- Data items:
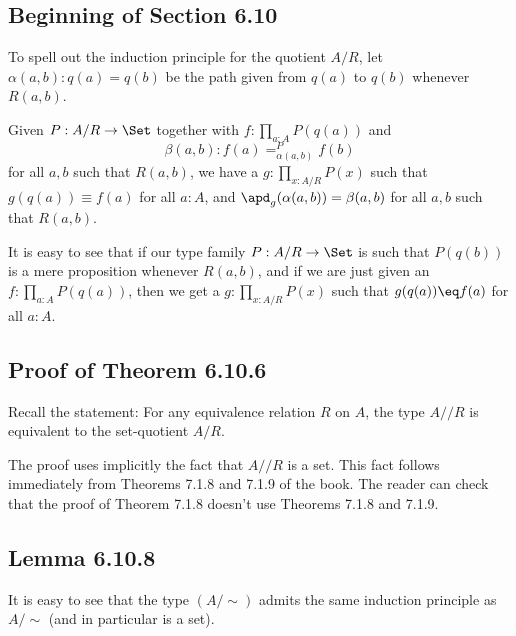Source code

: \documentclass[12pt]{article}
\begin{document}
\subsection{Beginning of Section 6.10}\label{610}

To spell out the induction principle for the quotient $A/R$, let $\alpha(a,b):q(a)=q(b)$ be the path given from $q(a)$ to $q(b)$ whenever $R(a,b)$. 

Given $P:A/R\to\Set$ together with $f:\prod_{a:A}P(q(a))$ and 
$$
\beta(a,b):f(a)=^P_{\alpha(a,b)}f(b)
$$ 
for all $a,b$ such that $R(a,b)$, we have a $g:\prod_{x:A/R}P(x)$ such that $g(q(a))\equiv f(a)$ for all $a:A$, and $\apd_g(\alpha(a,b))=\beta(a,b)$ for all $a,b$ such that $R(a,b)$.

It is easy to see that if our type family $P:A/R\to\Set$ is such that $P(q(b))$ is a mere proposition whenever $R(a,b)$, and if we are just given an $f:\prod_{a:A}P(q(a))$, then we get a $g:\prod_{x:A/R}P(x)$ such that $g(q(a))\eq f(a)$ for all $a:A$.




\subsection{Proof of Theorem 6.10.6}

Recall the statement: For any equivalence relation $R$ on $A$, the type $A/\!\!/R$ is equivalent to the set-quotient $A/R$.

The proof uses implicitly the fact that $A/\!\!/R$ is a set. This fact follows immediately from Theorems 7.1.8 and 7.1.9 of the book. The reader can check that the proof of Theorem 7.1.8 doesn't use Theorems 7.1.8 and 7.1.9.


\subsection{Lemma 6.10.8}


It is easy to see that the type $(A/\sim)$ admits the same induction principle as $A/\sim$ (and in particular is a set).
\end{document}
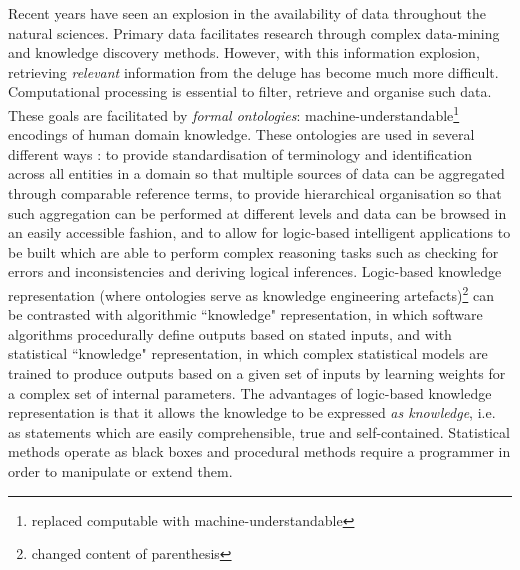 \documentclass[10pt]{bmc_article}
\newenvironment{bmcformat}{\baselineskip20pt\sloppy\setboolean{publ}{false}}{\baselineskip20pt\sloppy}
\begin{document}
\begin{bmcformat}
Recent years have seen an explosion in the availability of data throughout the natural sciences. Primary data facilitates research through complex data-mining and knowledge discovery methods. However, with this information explosion, retrieving \textit{relevant} information from the deluge has become much more difficult. Computational processing is essential to filter, retrieve and organise such data. These goals are facilitated by \textit{formal ontologies}: machine-understandable\footnote{replaced computable with machine-understandable} encodings of human domain knowledge. These ontologies are used in several different ways \cite{lambrix2004}: to provide standardisation of terminology and identification across all entities in a domain so that multiple sources of data can be aggregated through comparable reference terms, to provide hierarchical organisation so that such aggregation can be performed at different levels and data can be browsed in an easily accessible fashion, and to allow for logic-based intelligent applications to be built which are able to perform complex reasoning tasks such as checking for errors and inconsistencies and deriving logical inferences. Logic-based knowledge representation (where ontologies serve as knowledge engineering artefacts)\footnote{changed content of parenthesis} can be contrasted with algorithmic ``knowledge" representation, in which software algorithms procedurally define outputs based on stated inputs, and with statistical ``knowledge" representation, in which complex statistical models are trained to produce outputs based on a given set of inputs by learning weights for a complex set of internal parameters.  The advantages of logic-based knowledge representation is that it allows the knowledge to be expressed \textit{as knowledge}, i.e. as statements which are easily comprehensible, true and self-contained.  Statistical methods operate as black boxes and procedural methods require a programmer in order to manipulate or extend them. 


\end{bmcformat}
\end{document}
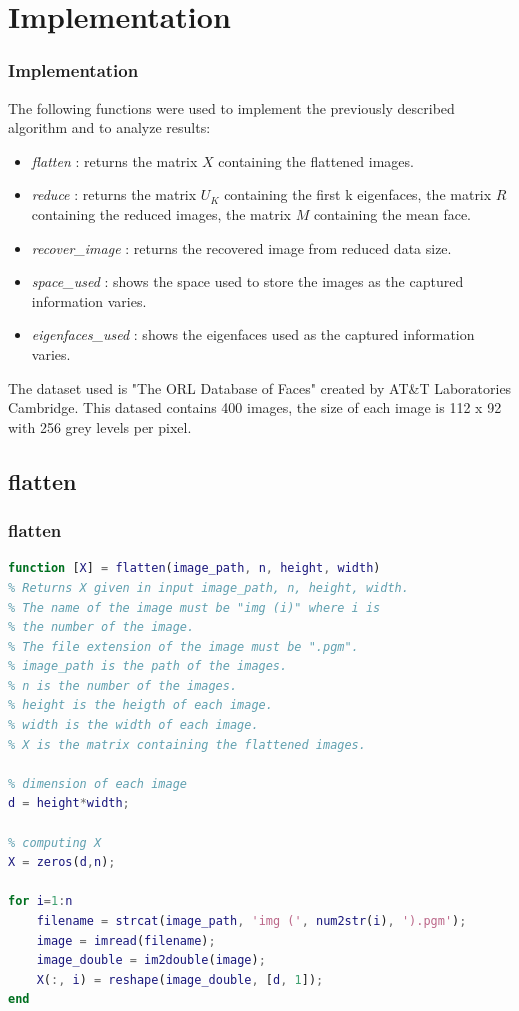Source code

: \documentclass[10pt]{beamer}
\begin{document}
\section{Implementation}
\begin{frame}
    \frametitle{Implementation}
    The following functions were used to implement the previously described algorithm and to analyze results:

    \begin{itemize}
        \item \textit{flatten} : returns the matrix $ X $ containing the flattened images.
        \item \textit{reduce} : returns the matrix $ U_K $ containing the first k eigenfaces, the matrix $ R $ containing the reduced images, the matrix $ M $ containing the mean face.
        \item \textit{recover\_image} : returns the recovered image from reduced data size.
        \item \textit{space\_used} : shows the space used to store the images as the captured information varies.
        \item \textit{eigenfaces\_used} : shows the eigenfaces used as the captured information varies.
    \end{itemize}
    
    The dataset used is "The ORL Database of Faces" created by AT\&T Laboratories Cambridge. This datased contains 400 images, the size of each image is 112 x 92 with 256 grey levels per pixel.

\end{frame}

\subsection{flatten}
\begin{frame}[fragile]
    \frametitle{flatten}
    
    \begin{lstlisting}[language=Matlab, numbers=none]
function [X] = flatten(image_path, n, height, width)
% Returns X given in input image_path, n, height, width.
% The name of the image must be "img (i)" where i is 
% the number of the image.
% The file extension of the image must be ".pgm".
% image_path is the path of the images. 
% n is the number of the images.
% height is the heigth of each image.
% width is the width of each image.
% X is the matrix containing the flattened images.
 
% dimension of each image
d = height*width;

% computing X
X = zeros(d,n);

for i=1:n
    filename = strcat(image_path, 'img (', num2str(i), ').pgm');
    image = imread(filename);
    image_double = im2double(image);
    X(:, i) = reshape(image_double, [d, 1]);
end
    \end{lstlisting}

\end{frame}
\end{document}
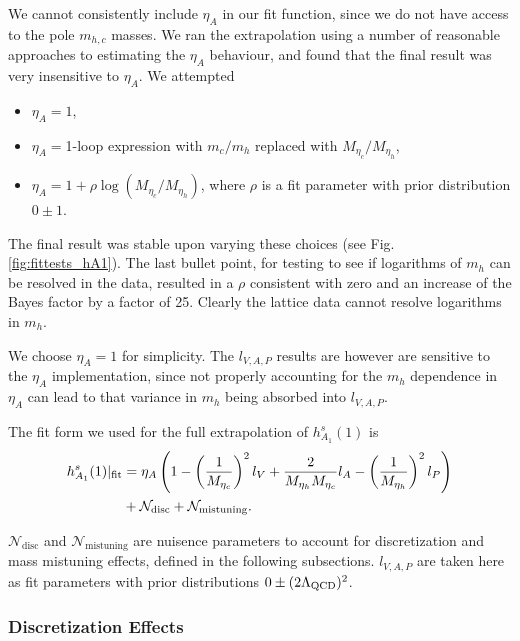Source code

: We cannot consistently include $\eta_A$ in our fit function, since we do not have access to the pole $m_{h,c}$ masses. We ran the extrapolation using a number of reasonable approaches to estimating the $\eta_A$ behaviour, and found that the final result was very insensitive to $\eta_A$. We attempted
\begin{itemize}
\item
  $\eta_A=1$,
\item
  $\eta_A = $1-loop expression with $m_c/m_h$ replaced with $M_{\eta_c}/M_{\eta_h}$,
\item
  $\eta_A = 1 + \rho \log(M_{\eta_c}/M_{\eta_h})$, where $\rho$ is a fit parameter with prior distribution $0\pm 1$.
\end{itemize}

The final result was stable upon varying these choices (see Fig. \ref{fig:fittests_hA1}). The last bullet point, for testing to see if logarithms of $m_h$ can be resolved in the data, resulted in a $\rho$ consistent with zero and an increase of the Bayes factor by a factor of 25. Clearly the lattice data cannot resolve logarithms in $m_h$.

We choose $\eta_A=1$ for simplicity. The $l_{V,A,P}$ results are however are sensitive to the $\eta_A$ implementation, since not properly accounting for the $m_h$ dependence in $\eta_A$ can lead to that variance in $m_h$ being absorbed into $l_{V,A,P}$.

The fit form we used for the full extrapolation of $h_{A_1}^s(1)$ is
\begin{align}
  h^s_{A_1}(1)|_{\text{fit}} &= \eta_A \left( 1 - \left({1\over M_{\eta_c}}\right)^2 l_V + {2\over M_{\eta_h}M_{\eta_c}} l_A- \left({1\over M_{\eta_h}}\right)^2 l_P \right) \nonumber \\ &+ \mathcal{N}_{\text{disc}} + \mathcal{N}_{\text{mistuning}}.
  \label{eq:fitform}
\end{align}

$\mathcal{N}_{\text{disc}}$ and $\mathcal{N}_{\text{mistuning}}$ are nuisence parameters to account for discretization and mass mistuning effects, defined in the following subsections. $l_{V,A,P}$ are taken here as fit parameters with prior distributions $0\pm (2\Lambda_{\text{QCD}})^2$.

\subsubsection{Discretization Effects}

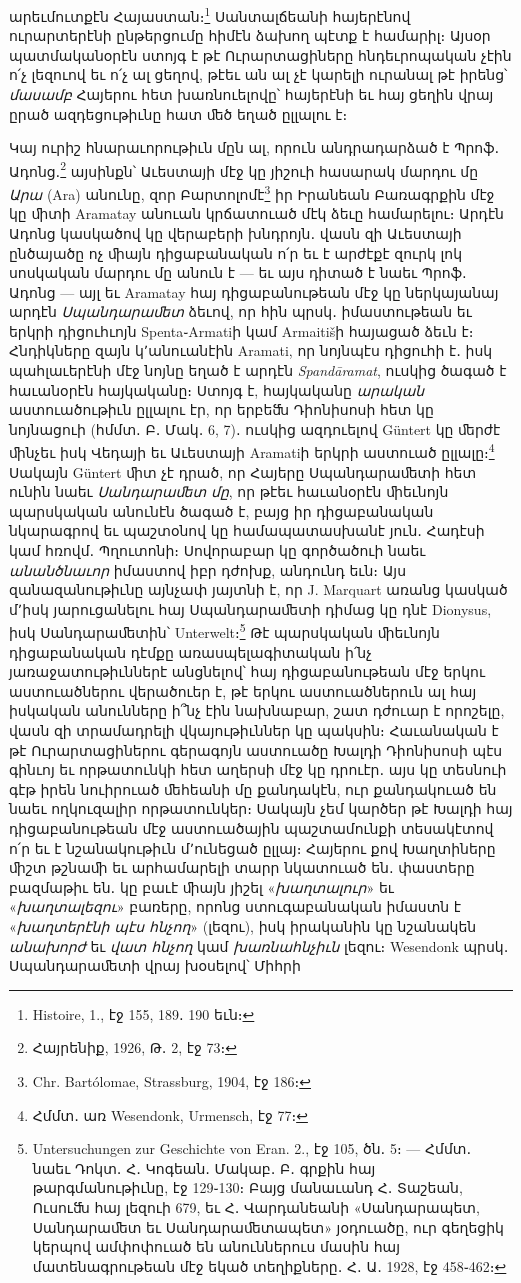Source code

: \documentclass{article}
\begin{document}
{արեւմուտքէն Հայաստան։\footnote{Histoire, 1., էջ 155, 189․ 190 եւն։} Սանտալճեանի հայերէնով ուրարտերէնի ընթերցումը հիմէն ձախող պէտք է համարիլ։ Այսօր պատմականօրէն ստոյգ է թէ Ուրարտացիները հնդեւրոպական չէին ո՛չ լեզուով եւ ո՛չ ալ ցեղով, թէեւ ան ալ չէ կարելի ուրանալ թէ իրենց՝ \emph{մասամբ} Հայերու հետ խառնուելովը՝ հայերէնի եւ հայ ցեղին վրայ ըրած ազդեցութիւնը հատ ﬔծ եղած ըլլալու է։

Կայ ուրիշ հնարաւորութիւն մըն ալ, որուն անդրադարձած է Պրոֆ․ Ադոնց․\footnote{Հայրենիք, 1926, Թ․ 2, էջ 73։} այսինքն՝ Աւեստայի մէջ կը յիշուի հասարակ մարդու մը \emph{Արա} (Ara) անունը, զոր Բարտոլոմէ\footnote{Chr. Bartólomae, Strassburg, 1904, էջ 186։} իր Իրանեան Բառագրքին մէջ կը ﬕտի Aramatay անուան կրճատուած մէկ ձեւը համարելու։ Արդէն Ադոնց կասկածով կը վերաբերի խնդրոյն․ վասն զի Աւեստայի ընծայածը ոչ ﬕայն դիցաբանական ո՛ր եւ է արժէքէ զուրկ լոկ սոսկական մարդու մը անուն է — եւ այս դիտած է նաեւ Պրոֆ․ Ադոնց — այլ եւ Aramatay հայ դիցաբանութեան մէջ կը ներկայանայ արդէն \emph{Սպանդարաﬔտ} ձեւով, որ հին պրսկ․ իմաստութեան եւ երկրի դիցուհւոյն Spenta֊Armatiի կամ Armaitišի հայացած ձեւն է։ Հնդիկները զայն կ՚անուանէին Aramati, որ նոյնպէս դիցուհի է․ իսկ պահլաւերէնի մէջ նոյնը եղած է արդէն \emph{Spandāramat}, ուսկից ծագած է հաւանօրէն հայկականը։ Ստոյգ է, հայկականը \emph{արական} աստուածութիւն ըլլալու էր, որ երբեﬓ Դիոնիսոսի հետ կը նոյնացուի (հմմտ․ Բ․ Մակ․ 6, 7)․ ուսկից ազդուելով Güntert կը ﬔրժէ ﬕնչեւ իսկ Վեդայի եւ Աւեստայի Aramatiի երկրի աստուած ըլլալը։\footnote{Հմմտ․ առ Wesendonk, Urmensch, էջ 77։} Սակայն Güntert ﬕտ չէ դրած, որ Հայերը Սպանդարաﬔտի հետ ունին նաեւ \emph{Սանդարաﬔտ մը}, որ թէեւ հաւանօրէն ﬕեւնոյն պարսկական անունէն ծագած է, բայց իր դիցաբանական նկարագրով եւ պաշտօնով կը համապատասխանէ յուն․ Հադէսի կամ հռովմ․ Պղուտոնի։ Սովորաբար կը գործածուի նաեւ \emph{անանծնաւոր} իմաստով իբր դժոխք, անդունդ եւն։ Այս զանազանութիւնը այնչափ յայտնի է, որ J. Marquart առանց կասկած մ՚իսկ յարուցանելու հայ Սպանդարաﬔտի դիմաց կը դնէ Dionysus, իսկ Սանդարաﬔտին՝ Unterwelt։\footnote{Untersuchungen zur Geschichte von Eran. 2., էջ 105, ծն․ 5։ — Հմմտ․ նաեւ Դոկտ․ Հ․ Կոգեան․ Մակաբ․ Բ․ գրքին հայ թարգմանութիւնը, էջ 129֊130։ Բայց մանաւանդ Հ․ Տաշեան, Ուսուﬓ հայ լեզուի 679, եւ Հ․ Վարդանեանի «Սանդարապետ, Սանդարաﬔտ եւ Սանդարաﬔտապետ» յօդուածը, ուր գեղեցիկ կերպով ամփոփուած են անուններուս մասին հայ մատենագրութեան մէջ եկած տեղիքները․ Հ․ Ա․ 1928, էջ 458֊462։} Թէ պարսկական ﬕեւնոյն դիցաբանական դէմքը առասպելագիտական ի՛նչ յառաջատութիւններէ անցնելով՝ հայ դիցաբանութեան մէջ երկու աստուածներու վերածուեր է, թէ երկու աստուածներուն ալ հայ իսկական անունները ի՞նչ էին նախնաբար, շատ դժուար է որոշելը, վասն զի տրամադրելի վկայութիւններ կը պակսին։ Հաւանական է թէ Ուրարտացիներու գերագոյն աստուածը Խալդի Դիոնիսոսի պէս գինւոյ եւ որթատունկի հետ աղերսի մէջ կը դրուէր․ այս կը տեսնուի գէթ իրեն նուիրուած ﬔհեանի մը քանդակէն, ուր քանդակուած են նաեւ ողկուզալիր որթատունկեր։ Սակայն չեմ կարծեր թէ Խալդի հայ դիցաբանութեան մէջ աստուածային պաշտամունքի տեսակէտով ո՛ր եւ է նշանակութիւն մ՚ունեցած ըլլայ։ Հայերու քով Խաղտիները ﬕշտ թշնաﬕ եւ արհամարելի տարր նկատուած են․ փաստերը բազմաթիւ են․ կը բաւէ ﬕայն յիշել «\emph{խաղտալուր}» եւ «\emph{խաղտալեզու}» բառերը, որոնց ստուգաբանական իմաստն է «\emph{խաղտերէնի պէս հնչող}» (լեզու), իսկ իրականին կը նշանակեն \emph{անախորժ} եւ \emph{վատ հնչող} կամ \emph{խառնահնչիւն} լեզու։ Wesendonk պրսկ․ Սպանդարաﬔտի վրայ խօսելով՝ Միհրի }
\end{document}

- Description of the task: Search the data above for "lstlisting" and copy every line where it turns up.

- Expected answer:
    \begin{lstlisting}[language=Matlab, numbers=none]
    \end{lstlisting}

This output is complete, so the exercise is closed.